其他人可能从我的思想里获得的益处,还不可能很多,因为我还没有将这些思想引向更远,所以在将它们付之实践之前,尚需补充许多东西。而我想,绝不是出于自负地说,如果有某个人能做成此事的话,那么就应该是我,而不是别人。不是说在这世界上就没有无与伦比地胜过我的杰出人士,而是说,当人们从另外某个人那里学到某种东西,而不是自己创造出来时,人们就不能很好地设想它,把它变成自己的。在这方面,它是如此真实,我经常向一些极为杰出之人解释我的某些观点,他们在我说话时,似乎很明白地理解了它们,然而当他们复述时,我却注意到他们几乎总是改变了它们,以致我不能再认为那是我的观点。借此机会,我乐意在此请求我们的子孙,若我本人从未公布,千万不要相信别人道听途说来的东西,认为是我说的:对于那些人们赋予我们的根本没有其文字的古代哲学家的妄言,我丝毫不奇怪,也不会就此断定他们的思想极不可靠,因为他们是那个时代的精英,只不过人们以讹传讹罢了。就如人们看到的那样,几乎从未有任何信徒超越这些大家。

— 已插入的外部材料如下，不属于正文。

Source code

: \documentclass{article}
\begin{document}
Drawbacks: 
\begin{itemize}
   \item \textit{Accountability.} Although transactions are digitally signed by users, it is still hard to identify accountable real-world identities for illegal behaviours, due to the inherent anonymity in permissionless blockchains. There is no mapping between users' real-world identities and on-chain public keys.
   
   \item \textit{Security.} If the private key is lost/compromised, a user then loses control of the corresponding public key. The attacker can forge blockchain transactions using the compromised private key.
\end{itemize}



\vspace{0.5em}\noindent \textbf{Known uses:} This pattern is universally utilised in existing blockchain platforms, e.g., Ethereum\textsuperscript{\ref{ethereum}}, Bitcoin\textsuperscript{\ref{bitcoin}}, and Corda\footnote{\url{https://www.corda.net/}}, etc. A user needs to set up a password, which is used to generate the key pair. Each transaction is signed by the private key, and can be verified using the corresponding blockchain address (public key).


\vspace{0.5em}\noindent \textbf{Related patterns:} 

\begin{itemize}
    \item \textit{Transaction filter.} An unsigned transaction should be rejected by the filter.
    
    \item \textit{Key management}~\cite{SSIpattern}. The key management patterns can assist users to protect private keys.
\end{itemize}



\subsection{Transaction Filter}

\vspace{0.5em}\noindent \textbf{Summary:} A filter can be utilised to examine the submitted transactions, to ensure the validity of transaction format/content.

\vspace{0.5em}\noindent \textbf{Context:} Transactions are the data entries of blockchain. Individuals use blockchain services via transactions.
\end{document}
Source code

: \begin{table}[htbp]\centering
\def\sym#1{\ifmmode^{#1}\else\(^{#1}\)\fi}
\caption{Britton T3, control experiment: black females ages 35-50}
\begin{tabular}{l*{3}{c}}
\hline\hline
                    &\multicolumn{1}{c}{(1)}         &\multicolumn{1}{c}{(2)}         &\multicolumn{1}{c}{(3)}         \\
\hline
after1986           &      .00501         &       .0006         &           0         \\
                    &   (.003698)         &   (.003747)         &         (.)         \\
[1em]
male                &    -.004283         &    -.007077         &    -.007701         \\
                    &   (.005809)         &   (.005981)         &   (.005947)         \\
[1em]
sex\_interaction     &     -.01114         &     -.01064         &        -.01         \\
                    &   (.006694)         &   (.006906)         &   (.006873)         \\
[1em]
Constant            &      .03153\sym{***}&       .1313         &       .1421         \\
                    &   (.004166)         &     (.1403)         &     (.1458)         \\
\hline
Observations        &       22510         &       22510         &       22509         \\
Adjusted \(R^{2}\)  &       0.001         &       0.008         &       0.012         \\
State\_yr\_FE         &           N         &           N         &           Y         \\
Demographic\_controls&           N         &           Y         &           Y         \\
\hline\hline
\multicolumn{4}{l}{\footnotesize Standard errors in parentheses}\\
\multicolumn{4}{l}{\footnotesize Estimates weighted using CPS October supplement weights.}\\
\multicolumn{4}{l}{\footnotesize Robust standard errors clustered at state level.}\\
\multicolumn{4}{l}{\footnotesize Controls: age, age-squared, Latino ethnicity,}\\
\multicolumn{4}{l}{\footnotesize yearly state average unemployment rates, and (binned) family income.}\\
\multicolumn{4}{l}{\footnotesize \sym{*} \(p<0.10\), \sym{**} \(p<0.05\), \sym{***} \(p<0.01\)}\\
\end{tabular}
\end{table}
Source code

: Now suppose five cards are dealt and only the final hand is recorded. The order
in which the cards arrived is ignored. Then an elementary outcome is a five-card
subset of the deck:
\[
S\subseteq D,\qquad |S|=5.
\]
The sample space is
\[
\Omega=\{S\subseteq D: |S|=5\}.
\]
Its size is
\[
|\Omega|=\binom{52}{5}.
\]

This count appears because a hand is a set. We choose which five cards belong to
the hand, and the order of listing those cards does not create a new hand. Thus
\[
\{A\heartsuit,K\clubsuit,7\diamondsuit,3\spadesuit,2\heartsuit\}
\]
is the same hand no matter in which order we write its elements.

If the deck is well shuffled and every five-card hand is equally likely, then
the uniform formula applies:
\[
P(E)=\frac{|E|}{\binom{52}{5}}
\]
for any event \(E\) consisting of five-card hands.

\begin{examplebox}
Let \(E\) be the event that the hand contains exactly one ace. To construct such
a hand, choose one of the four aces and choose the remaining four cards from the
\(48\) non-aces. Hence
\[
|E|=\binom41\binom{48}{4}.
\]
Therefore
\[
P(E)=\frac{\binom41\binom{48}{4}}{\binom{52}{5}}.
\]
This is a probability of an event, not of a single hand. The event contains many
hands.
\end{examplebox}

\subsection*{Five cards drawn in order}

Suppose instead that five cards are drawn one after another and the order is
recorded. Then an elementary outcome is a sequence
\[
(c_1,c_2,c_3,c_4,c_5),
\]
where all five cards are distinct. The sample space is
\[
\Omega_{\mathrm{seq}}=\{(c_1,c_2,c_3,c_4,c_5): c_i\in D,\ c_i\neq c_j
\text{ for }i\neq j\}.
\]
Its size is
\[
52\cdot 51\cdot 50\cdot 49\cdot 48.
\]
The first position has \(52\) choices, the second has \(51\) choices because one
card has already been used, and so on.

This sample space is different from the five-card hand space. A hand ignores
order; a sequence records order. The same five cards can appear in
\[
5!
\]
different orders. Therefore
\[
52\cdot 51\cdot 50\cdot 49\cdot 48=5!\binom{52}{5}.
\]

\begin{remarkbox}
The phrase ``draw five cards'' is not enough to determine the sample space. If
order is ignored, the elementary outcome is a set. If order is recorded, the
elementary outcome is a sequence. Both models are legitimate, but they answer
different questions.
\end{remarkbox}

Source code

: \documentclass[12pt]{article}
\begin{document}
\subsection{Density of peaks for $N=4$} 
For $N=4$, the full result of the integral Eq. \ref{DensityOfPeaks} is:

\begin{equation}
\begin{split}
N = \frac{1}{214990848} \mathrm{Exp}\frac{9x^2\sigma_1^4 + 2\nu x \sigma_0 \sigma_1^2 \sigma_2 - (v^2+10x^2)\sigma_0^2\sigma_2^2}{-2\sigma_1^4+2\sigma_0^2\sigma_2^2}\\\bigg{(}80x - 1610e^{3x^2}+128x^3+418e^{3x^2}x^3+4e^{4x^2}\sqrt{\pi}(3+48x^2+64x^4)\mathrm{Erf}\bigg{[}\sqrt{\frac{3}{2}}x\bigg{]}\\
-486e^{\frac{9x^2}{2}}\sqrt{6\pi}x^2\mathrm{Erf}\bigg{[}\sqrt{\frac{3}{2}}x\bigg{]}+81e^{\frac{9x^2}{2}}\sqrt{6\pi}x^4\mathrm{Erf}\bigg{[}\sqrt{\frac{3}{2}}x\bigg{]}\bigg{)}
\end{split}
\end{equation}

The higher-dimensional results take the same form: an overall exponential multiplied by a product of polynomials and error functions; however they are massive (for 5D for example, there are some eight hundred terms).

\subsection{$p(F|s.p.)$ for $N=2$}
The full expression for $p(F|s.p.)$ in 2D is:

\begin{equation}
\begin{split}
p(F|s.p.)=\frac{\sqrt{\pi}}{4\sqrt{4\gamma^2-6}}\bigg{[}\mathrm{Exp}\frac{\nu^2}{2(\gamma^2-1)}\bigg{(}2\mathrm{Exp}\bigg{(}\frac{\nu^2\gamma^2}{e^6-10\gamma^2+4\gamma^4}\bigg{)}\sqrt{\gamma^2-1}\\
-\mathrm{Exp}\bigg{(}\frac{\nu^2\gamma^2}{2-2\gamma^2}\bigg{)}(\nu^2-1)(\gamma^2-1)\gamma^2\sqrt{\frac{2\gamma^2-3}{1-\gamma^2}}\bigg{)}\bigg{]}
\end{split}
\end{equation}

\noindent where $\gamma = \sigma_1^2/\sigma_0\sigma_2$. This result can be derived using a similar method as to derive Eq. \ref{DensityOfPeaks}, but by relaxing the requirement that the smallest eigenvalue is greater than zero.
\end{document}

我敢保证,现在那些最狂热地崇拜亚里士多德的人,假如他们具有同他一样多的自然知识的话,会感到很幸福,反正他们永远不会拥有比他更多的知识。他们就像常春藤,从不想爬得比其攀附的树更高,反而常常是在到达树顶之后又下来了。同样,在我看来,他们在走下坡路,也就是说,他们在某种程度上变得还不如不学习有知识。他们这些人,因为不满足于知道那些作者在书中已明白解释的东西,想在此之外找到作者从没说过的,甚至从没想过的许多困难的解决之道。然而对于那些极为平庸之人,他们的研究方法倒不失为一种极为简捷之道;因为范畴和原则的含混,是他们敢于如知晓一切那样谈论所有东西的原因,他们捍卫自己所说的,反对那些最为机敏之人,而人们却无法说服他们。这在我看来跟瞎子一样,他和一个看得见的人打架不占上风,因此可能会把他叫到某个极为昏暗的地窖下面去打。我敢说,对于那些不希望我公开我的哲学原则的人来说,因为它们是那样极为简单明白,我在出版它们的时候,就如同打开了几扇窗户,让光照进了他们打架的地窖。然而即使那些最为杰出的人士也不期望有机会知晓它们,因为假如他们想做到什么都能谈论,并获得博学的美誉,那会很容易做到,只需满足于无须费力气就能在所有题材中得到的似是而非的道理;而要获得真理,那就要一点一滴在某些方面有所进展,而在别的方面就要坦率地承认自己的无知。假如他们更乐意认识一点点真理,而不是喜欢看起来无所不知,因为后者也许更招人待见,假如他们愿意追随和我一样的理想,那么他们就不会需要我对他们讲比我在本书中已讲的更多的东西。因为如果他们能够超过我所做的,同理,他们就会自己找到所有那些我认为已经找到的东西;更因为只需按着顺序检验它们,那么可以肯定的是,剩下的将要被我发现的东西,本身就比我此前已经发现的东西困难得多;他们若从我这里学到它们,就会比他们自己找到的乐趣要少得多;除了他们所获得的那种先从简单的东西开始,然后逐渐过渡到其他更为复杂的东西的习惯,这一习惯将比所有那些使我受益匪浅的知识对他们更为有用。就如我自己,若人们在我很小的时候,就教导给我所有那些我凭借证明获得的真理,若我学习它们的过程中不曾有过任何困难,也许我就从不可能知晓任何其他真理,至少从不会获得我在致力于寻求真理时所具有的总是能找到一些新的真理的习惯。总而言之,这世界上若有任何其他人都不可能比开始的那个人更好地完成的工作,那么这就是我所致力的工作。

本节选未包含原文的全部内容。